▸ **BRIEF**
In the material below, how many lines contain the word "casos"? The reply must be that number alone.

(GIVEN RECORDS)

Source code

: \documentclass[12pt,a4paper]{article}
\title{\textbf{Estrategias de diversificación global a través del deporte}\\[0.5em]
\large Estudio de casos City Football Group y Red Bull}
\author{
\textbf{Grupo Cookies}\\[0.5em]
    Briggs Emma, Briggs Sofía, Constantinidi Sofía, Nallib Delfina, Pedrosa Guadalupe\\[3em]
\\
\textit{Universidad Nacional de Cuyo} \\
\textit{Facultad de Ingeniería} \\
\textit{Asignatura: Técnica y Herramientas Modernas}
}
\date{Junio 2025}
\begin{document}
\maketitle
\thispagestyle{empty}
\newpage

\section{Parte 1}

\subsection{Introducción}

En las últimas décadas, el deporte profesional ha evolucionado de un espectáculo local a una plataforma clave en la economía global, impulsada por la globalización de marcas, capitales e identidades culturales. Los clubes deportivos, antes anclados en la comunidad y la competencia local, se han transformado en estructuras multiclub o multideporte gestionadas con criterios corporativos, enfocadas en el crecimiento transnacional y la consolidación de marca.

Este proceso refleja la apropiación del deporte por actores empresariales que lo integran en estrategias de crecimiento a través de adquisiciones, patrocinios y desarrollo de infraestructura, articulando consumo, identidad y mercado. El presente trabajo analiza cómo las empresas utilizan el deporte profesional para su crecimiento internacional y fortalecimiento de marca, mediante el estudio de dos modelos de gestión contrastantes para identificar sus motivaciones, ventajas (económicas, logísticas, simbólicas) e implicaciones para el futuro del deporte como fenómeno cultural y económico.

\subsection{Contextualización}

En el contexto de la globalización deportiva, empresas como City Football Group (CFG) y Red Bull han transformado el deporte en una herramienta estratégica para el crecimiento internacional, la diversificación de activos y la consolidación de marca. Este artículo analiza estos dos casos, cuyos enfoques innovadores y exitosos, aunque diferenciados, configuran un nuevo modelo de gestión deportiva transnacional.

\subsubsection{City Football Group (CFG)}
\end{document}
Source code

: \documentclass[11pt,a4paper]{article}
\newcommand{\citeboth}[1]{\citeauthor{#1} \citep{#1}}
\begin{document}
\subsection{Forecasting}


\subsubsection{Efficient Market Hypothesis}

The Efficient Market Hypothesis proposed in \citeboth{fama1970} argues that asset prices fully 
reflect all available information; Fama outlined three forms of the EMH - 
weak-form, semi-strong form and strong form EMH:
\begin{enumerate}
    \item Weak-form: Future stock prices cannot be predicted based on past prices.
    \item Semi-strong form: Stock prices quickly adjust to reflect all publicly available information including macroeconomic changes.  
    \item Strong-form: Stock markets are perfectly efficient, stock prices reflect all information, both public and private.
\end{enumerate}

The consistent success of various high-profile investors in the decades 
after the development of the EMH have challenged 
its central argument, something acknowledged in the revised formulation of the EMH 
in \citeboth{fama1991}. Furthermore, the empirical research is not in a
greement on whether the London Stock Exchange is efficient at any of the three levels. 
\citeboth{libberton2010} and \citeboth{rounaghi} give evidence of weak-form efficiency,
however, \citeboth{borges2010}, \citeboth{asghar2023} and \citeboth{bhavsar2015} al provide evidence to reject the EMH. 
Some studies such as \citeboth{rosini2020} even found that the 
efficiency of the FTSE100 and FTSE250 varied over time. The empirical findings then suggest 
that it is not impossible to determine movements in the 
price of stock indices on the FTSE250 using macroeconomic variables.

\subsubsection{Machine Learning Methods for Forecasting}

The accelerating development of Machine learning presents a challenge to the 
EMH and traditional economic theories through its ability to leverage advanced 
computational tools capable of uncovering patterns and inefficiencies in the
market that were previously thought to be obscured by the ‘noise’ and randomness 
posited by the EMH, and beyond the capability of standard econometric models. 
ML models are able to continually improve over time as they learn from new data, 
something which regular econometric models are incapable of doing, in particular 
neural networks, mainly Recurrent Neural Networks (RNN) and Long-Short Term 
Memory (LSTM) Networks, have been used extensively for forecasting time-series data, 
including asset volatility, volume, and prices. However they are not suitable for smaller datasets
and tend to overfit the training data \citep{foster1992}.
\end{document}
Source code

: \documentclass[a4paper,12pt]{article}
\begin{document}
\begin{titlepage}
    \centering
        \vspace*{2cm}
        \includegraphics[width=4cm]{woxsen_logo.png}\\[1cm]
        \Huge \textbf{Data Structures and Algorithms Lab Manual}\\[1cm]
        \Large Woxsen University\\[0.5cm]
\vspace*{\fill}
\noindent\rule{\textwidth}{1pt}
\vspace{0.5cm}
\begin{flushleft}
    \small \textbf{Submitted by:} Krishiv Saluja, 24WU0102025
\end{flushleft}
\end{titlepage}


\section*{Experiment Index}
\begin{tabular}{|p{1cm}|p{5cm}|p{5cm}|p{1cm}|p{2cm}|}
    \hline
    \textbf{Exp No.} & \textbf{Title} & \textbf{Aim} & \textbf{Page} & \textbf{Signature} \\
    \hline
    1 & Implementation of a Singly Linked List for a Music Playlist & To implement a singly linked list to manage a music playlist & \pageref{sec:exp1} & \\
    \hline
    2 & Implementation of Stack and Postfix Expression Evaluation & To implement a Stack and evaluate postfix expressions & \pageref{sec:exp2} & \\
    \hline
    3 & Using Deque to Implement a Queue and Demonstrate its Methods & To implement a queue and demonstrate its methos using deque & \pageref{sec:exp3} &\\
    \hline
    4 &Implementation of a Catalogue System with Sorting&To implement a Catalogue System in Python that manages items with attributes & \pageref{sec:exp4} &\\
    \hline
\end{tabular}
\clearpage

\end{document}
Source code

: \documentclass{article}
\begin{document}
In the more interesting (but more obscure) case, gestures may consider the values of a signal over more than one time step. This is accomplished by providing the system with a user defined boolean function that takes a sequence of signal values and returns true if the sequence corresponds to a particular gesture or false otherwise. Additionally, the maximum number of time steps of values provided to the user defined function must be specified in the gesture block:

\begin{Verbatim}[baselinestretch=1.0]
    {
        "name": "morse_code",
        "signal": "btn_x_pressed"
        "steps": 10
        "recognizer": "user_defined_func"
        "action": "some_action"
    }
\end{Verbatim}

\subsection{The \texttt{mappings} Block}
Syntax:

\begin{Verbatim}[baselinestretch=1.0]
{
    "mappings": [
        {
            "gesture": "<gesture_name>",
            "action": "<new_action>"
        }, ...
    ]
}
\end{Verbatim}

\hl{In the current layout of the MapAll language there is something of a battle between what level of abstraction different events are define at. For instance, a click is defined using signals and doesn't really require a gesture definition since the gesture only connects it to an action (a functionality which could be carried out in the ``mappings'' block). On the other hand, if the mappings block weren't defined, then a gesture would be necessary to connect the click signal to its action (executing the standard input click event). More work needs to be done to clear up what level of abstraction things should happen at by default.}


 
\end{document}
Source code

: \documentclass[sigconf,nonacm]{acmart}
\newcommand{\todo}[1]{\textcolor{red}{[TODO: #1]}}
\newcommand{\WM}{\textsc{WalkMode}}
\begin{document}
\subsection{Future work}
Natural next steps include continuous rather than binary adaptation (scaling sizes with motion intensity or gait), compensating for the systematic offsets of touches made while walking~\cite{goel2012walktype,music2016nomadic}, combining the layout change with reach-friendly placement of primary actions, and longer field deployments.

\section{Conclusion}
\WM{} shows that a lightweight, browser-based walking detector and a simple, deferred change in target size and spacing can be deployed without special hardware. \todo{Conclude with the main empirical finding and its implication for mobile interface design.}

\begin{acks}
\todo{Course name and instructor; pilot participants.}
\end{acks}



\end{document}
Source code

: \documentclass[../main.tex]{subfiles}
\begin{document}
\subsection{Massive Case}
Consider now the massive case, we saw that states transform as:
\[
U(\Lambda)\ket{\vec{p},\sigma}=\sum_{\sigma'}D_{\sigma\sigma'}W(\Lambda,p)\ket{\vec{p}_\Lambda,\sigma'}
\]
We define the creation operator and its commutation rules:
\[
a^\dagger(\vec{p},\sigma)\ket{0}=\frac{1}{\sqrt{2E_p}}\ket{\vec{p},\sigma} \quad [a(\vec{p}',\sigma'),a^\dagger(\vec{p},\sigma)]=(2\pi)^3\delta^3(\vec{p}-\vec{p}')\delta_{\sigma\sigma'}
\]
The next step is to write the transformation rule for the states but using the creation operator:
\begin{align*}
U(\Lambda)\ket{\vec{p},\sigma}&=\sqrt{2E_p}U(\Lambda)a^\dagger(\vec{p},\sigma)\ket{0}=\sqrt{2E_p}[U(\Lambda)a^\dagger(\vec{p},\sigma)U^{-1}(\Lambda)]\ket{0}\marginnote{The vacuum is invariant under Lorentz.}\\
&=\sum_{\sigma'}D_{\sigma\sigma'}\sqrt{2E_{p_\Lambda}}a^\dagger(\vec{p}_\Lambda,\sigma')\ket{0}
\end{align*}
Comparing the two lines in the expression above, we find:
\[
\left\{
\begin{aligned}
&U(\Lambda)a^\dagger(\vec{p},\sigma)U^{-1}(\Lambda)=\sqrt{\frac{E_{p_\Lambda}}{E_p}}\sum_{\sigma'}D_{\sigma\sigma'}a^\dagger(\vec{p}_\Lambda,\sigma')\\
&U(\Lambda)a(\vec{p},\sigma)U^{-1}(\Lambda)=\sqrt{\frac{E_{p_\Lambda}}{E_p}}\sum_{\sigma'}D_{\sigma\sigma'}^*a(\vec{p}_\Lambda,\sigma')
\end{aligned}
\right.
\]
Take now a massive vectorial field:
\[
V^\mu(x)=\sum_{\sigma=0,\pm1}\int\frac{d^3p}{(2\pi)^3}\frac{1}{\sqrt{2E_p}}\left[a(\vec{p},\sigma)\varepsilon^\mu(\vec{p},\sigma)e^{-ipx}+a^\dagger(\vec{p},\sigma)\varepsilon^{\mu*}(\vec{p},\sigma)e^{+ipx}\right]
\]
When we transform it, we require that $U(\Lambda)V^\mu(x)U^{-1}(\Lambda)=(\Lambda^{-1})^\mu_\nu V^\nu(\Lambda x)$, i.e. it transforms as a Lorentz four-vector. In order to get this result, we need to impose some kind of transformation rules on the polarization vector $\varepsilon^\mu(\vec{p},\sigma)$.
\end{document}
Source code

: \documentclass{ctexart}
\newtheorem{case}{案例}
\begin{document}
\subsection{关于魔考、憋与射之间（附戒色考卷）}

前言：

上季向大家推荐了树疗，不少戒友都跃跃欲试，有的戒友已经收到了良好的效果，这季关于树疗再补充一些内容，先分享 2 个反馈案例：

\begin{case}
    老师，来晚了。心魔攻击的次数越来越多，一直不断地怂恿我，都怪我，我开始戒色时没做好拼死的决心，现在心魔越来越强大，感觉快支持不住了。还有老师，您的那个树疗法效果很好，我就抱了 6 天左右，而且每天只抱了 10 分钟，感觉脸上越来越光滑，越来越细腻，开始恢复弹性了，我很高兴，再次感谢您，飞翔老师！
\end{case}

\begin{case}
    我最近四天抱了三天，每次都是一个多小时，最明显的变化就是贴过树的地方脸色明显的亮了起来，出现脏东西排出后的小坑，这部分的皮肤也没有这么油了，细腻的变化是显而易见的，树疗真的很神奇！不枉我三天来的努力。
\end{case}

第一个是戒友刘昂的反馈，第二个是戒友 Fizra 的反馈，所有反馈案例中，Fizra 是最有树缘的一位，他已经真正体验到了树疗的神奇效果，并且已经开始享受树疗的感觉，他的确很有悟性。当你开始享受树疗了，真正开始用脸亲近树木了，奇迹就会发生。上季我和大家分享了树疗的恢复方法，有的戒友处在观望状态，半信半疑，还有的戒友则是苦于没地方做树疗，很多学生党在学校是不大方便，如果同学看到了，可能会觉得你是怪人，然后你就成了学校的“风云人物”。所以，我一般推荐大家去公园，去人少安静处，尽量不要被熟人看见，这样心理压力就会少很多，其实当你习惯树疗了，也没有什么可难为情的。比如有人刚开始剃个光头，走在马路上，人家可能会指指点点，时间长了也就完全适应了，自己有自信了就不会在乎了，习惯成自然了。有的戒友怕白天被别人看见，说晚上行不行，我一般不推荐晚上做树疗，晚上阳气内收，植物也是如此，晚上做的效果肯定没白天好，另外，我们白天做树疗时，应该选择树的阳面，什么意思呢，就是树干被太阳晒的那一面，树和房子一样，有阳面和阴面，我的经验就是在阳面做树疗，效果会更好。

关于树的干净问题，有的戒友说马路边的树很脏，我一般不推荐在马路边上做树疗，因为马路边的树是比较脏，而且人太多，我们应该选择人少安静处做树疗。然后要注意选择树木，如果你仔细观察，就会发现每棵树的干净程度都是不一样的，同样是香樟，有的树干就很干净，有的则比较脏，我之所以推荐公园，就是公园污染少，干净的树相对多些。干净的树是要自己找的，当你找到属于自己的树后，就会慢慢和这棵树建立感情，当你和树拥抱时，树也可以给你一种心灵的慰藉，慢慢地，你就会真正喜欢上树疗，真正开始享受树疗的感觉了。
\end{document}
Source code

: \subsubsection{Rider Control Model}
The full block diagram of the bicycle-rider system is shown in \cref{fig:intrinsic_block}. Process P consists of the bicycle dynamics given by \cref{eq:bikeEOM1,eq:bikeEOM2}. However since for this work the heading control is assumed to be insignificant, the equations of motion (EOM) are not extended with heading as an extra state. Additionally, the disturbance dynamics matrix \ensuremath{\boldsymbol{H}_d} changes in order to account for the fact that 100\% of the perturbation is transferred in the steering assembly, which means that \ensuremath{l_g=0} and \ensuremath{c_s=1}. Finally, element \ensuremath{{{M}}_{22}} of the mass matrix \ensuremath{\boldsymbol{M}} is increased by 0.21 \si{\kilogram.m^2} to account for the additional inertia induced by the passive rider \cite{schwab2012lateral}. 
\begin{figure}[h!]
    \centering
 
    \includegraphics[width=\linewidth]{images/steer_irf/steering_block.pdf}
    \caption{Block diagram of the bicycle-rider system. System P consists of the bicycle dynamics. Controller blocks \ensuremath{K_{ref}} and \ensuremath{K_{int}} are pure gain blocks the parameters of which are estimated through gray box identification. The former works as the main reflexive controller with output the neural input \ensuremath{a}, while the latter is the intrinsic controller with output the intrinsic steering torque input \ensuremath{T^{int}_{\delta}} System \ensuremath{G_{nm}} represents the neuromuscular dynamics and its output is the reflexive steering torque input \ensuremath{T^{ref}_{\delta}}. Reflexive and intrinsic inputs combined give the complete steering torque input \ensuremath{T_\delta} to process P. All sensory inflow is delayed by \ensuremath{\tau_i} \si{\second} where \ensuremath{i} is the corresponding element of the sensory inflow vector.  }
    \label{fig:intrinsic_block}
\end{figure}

(End GIVEN RECORDS)

▸ **EXERCISE OUTPUT**
2